As explained in the Appendix (Section A.5), we also used a variant
of this method, which generates a smaller sample of word pairs
from the same list of personalities. We denote the statistics P1
and P2 , when applied to this smaller
sample, by P3 and P4 .
Finally, we come to task (iv), the significance test itself. It is
so simple and straightforward that we describe it in full
immediately.
The
second list contains of 32 personalities. For each of the 32!
permutations p of these personalities,
we define the statistic P1p
obtained by permuting the personalities in accordance with p,
so that Personality i is matched with the dates of
Personality p(i). The 32!
numbers P1p
are ordered, with possible ties, according to the usual order of
the real numbers. If the phenomenon under study were due to
chance, it would be just as likely that P1
occupies any one of the 32! places in this order as any other.
Similarly for P2, P3 and
P4. This is our null hypothesis.
To
calculate significance levels, we chose 999,999 random
permutations p of the 32 personalities;
the precise way in which this was done is explained in the
Appendix (Section A.6). Each of these
permutations p determines a statistic P1p;
together with P1, we have thus 1,000,000 numbers.

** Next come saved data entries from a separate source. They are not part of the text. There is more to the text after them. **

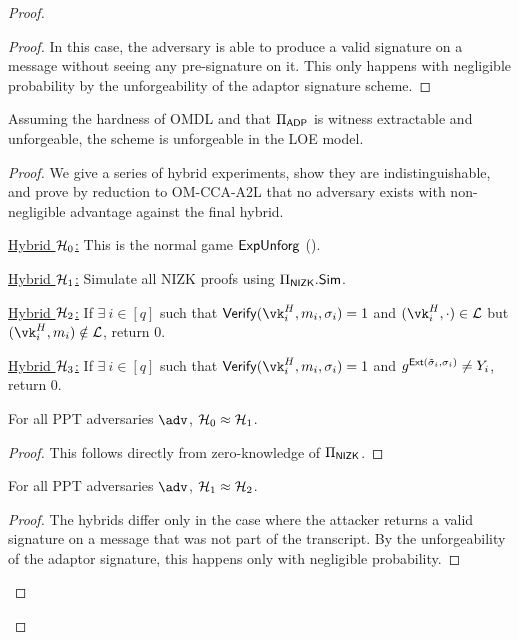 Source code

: \begin{proof}
\begin{proof}
        \smallskip{} In this case, the adversary is able to produce a valid signature on a message without seeing any pre-signature on it. This only happens with negligible probability by the unforgeability of the adaptor signature scheme.
        \end{proof}
        
        \begin{lemma}[Unforgeability]\label{lem:unforge}
        Assuming the hardness of OMDL and that $\Pi_{\mathsf{ADP}}$ is witness extractable and unforgeable, the \aalplus scheme is unforgeable in the LOE model.
        \end{lemma}
        
        \begin{proof}
        We give a series of hybrid experiments, show they are indistinguishable, and prove by reduction to OM-CCA-A2L that no adversary exists with non-negligible advantage against the final hybrid.
        
        \smallskip
        \noindent\underline{Hybrid $\mathcal{H}_0$:} This is the normal game $\mathsf{ExpUnforg}$ ().
        
        \smallskip
        \noindent\underline{Hybrid $\mathcal{H}_1$:} Simulate all NIZK proofs using $\Pi_{\mathsf{NIZK}}.\mathsf{Sim}$.
        
        
        \smallskip
        \noindent\underline{Hybrid $\mathcal{H}_2$:} If $\exists~i \in [q]$ such that $\vrfy(\vk_i^H,m_i,\sigma_i)=1$ and $(\vk_i^H,\cdot) \in \LL$ but $(\vk_i^H,m_i) \notin \LL$, return 0.
        
        \smallskip
        \noindent\underline{Hybrid $\mathcal{H}_3$:} If $\exists~i \in [q]$ such that $\vrfy(\vk_i^H,m_i,\sigma_i)=1$ and $g^{{\mathsf{Ext}}(\tilde\sigma_i,\sigma_i)} \neq Y_i$, return 0.
        
        \begin{claim}
        For all PPT adversaries $\adv$, $\mathcal{H}_0 \approx \mathcal{H}_1$.
        \end{claim}
        \begin{proof}
        This follows directly from zero-knowledge of $\Pi_{\mathsf{NIZK}}$.
        \end{proof}
        
        \begin{claim}
        For all PPT adversaries $\adv$, $\mathcal{H}_1 \approx \mathcal{H}_2$.
        \end{claim}
        \begin{proof}
        The hybrids differ only in the case where the attacker returns a valid signature on a message that was not part of the transcript. By the unforgeability of the adaptor signature, this happens only with negligible probability.
        \end{proof}
        

\end{proof}
\end{proof}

Define the rank order of P1 among these
1,000,000 numbers as the number of P1p
not exceeding P1; if P1 is
tied with other P1p,
half of these others are considered to "exceed" P1.

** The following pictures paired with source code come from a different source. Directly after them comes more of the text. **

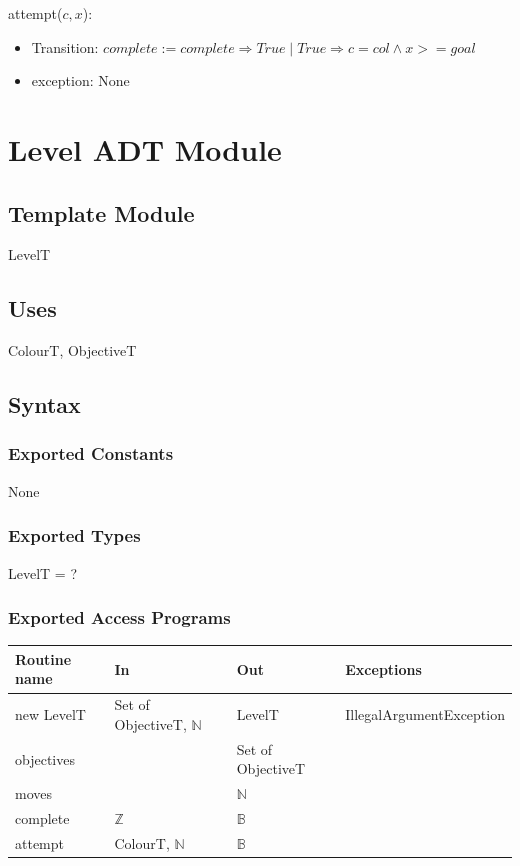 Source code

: \documentclass[12pt]{article}
\newcommand{\Implies}{\Rightarrow}
\begin{document}
\noindent attempt($c, x$):
\begin{itemize}
	\item Transition: $complete := complete \Implies True \mid True \Implies c = col \land x >= goal$
	\item exception: None
\end{itemize}

\newpage

\section* {Level ADT Module}

\subsection*{Template Module}

LevelT

\subsection* {Uses}

ColourT, ObjectiveT

\subsection* {Syntax}

\subsubsection* {Exported Constants}

None

\subsubsection* {Exported Types}

LevelT = ?

\subsubsection* {Exported Access Programs}

\begin{tabular}{| l | l | l | l |}
	\hline
	\textbf{Routine name} & \textbf{In} & \textbf{Out} & \textbf{Exceptions}\\
	\hline
	new LevelT & Set of ObjectiveT, $\mathbb{N}$ & LevelT & IllegalArgumentException\\
	\hline
	objectives & ~ & Set of ObjectiveT & ~\\
	\hline
	moves & ~ & $\mathbb{N}$ & ~\\
	\hline
	complete & $\mathbb{Z}$ & $\mathbb{B}$ & ~\\
	\hline
	attempt & ColourT, $\mathbb{N}$ & $\mathbb{B}$ & ~\\
	\hline
\end{tabular}
\end{document}
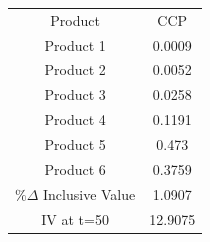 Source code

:\begin{tabular}{cc}
Product & CCP \\
Product 1 & 0.0009 \\
Product 2 & 0.0052 \\
Product 3 & 0.0258 \\
Product 4 & 0.1191 \\
Product 5 & 0.473 \\
Product 6 & 0.3759 \\
$\%\Delta$ Inclusive Value & 1.0907 \\
IV at t=50 & 12.9075 \\
\end{tabular}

Let r1 be the rank order of P1,
divided by 1,000,000; under the null hypothesis, r1
is the probability that P1 would rank as low as
it does. Define r2, r3
and r4 similarly (using the
same 999,999 permutations in each case).
After
calculating the probabilities r1
through r4, we must make an
overall decision to accept or reject the research hypothesis. In
doing this, we should avoid selecting favorable evidence only. For
example, suppose that r3 =
0.01, the other ri
being higher. There is then the temptation to consider r3
only, and so to reject the null hypothesis at the level of 0.01.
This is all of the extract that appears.